**THE INPUT**
+--

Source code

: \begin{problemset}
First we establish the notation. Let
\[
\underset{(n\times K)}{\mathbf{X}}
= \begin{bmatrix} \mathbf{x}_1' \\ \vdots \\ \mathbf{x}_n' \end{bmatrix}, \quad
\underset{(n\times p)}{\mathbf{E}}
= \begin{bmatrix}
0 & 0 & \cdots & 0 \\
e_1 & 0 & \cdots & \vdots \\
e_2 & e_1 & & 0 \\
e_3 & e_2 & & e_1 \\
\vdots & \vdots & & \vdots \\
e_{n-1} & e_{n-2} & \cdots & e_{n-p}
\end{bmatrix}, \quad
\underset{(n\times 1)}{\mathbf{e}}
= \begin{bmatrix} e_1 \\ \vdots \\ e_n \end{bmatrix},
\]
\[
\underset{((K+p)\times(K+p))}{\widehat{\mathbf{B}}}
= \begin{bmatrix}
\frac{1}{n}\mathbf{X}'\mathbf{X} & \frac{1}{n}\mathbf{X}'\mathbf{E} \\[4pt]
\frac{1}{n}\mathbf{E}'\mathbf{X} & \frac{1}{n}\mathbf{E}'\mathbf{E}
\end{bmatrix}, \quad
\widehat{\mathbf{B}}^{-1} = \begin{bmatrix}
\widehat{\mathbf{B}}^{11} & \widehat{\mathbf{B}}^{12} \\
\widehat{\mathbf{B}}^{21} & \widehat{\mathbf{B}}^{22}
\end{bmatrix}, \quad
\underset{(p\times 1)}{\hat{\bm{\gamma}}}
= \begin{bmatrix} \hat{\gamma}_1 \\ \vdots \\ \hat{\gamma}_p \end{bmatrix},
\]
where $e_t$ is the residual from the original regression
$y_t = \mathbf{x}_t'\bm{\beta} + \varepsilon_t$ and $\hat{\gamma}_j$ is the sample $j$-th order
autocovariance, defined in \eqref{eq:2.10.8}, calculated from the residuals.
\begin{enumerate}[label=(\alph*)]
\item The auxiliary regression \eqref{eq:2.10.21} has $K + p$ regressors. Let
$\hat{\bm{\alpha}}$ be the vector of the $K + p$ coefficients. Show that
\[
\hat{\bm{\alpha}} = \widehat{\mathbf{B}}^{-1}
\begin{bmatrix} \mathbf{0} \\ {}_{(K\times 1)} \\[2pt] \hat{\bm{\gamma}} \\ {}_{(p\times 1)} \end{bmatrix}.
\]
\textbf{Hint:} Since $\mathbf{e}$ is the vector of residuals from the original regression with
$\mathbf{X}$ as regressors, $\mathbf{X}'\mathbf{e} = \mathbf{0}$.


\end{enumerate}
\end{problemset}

+--

What are the lines from the one containing "0 & 0 & \cdots & 0 \\" to the end of the material above? Return them exactly, and only them.

**EXPECTED OUTPUT**
0 & 0 & \cdots & 0 \\
e_1 & 0 & \cdots & \vdots \\
e_2 & e_1 & & 0 \\
e_3 & e_2 & & e_1 \\
\vdots & \vdots & & \vdots \\
e_{n-1} & e_{n-2} & \cdots & e_{n-p}
\end{bmatrix}, \quad
\underset{(n\times 1)}{\mathbf{e}}
= \begin{bmatrix} e_1 \\ \vdots \\ e_n \end{bmatrix},
\]
\[
\underset{((K+p)\times(K+p))}{\widehat{\mathbf{B}}}
= \begin{bmatrix}
\frac{1}{n}\mathbf{X}'\mathbf{X} & \frac{1}{n}\mathbf{X}'\mathbf{E} \\[4pt]
\frac{1}{n}\mathbf{E}'\mathbf{X} & \frac{1}{n}\mathbf{E}'\mathbf{E}
\end{bmatrix}, \quad
\widehat{\mathbf{B}}^{-1} = \begin{bmatrix}
\widehat{\mathbf{B}}^{11} & \widehat{\mathbf{B}}^{12} \\
\widehat{\mathbf{B}}^{21} & \widehat{\mathbf{B}}^{22}
\end{bmatrix}, \quad
\underset{(p\times 1)}{\hat{\bm{\gamma}}}
= \begin{bmatrix} \hat{\gamma}_1 \\ \vdots \\ \hat{\gamma}_p \end{bmatrix},
\]
where $e_t$ is the residual from the original regression
$y_t = \mathbf{x}_t'\bm{\beta} + \varepsilon_t$ and $\hat{\gamma}_j$ is the sample $j$-th order
autocovariance, defined in \eqref{eq:2.10.8}, calculated from the residuals.
\begin{enumerate}[label=(\alph*)]
\item The auxiliary regression \eqref{eq:2.10.21} has $K + p$ regressors. Let
$\hat{\bm{\alpha}}$ be the vector of the $K + p$ coefficients. Show that
\[
\hat{\bm{\alpha}} = \widehat{\mathbf{B}}^{-1}
\begin{bmatrix} \mathbf{0} \\ {}_{(K\times 1)} \\[2pt] \hat{\bm{\gamma}} \\ {}_{(p\times 1)} \end{bmatrix}.
\]
\textbf{Hint:} Since $\mathbf{e}$ is the vector of residuals from the original regression with
$\mathbf{X}$ as regressors, $\mathbf{X}'\mathbf{e} = \mathbf{0}$.


\end{enumerate}
\end{problemset}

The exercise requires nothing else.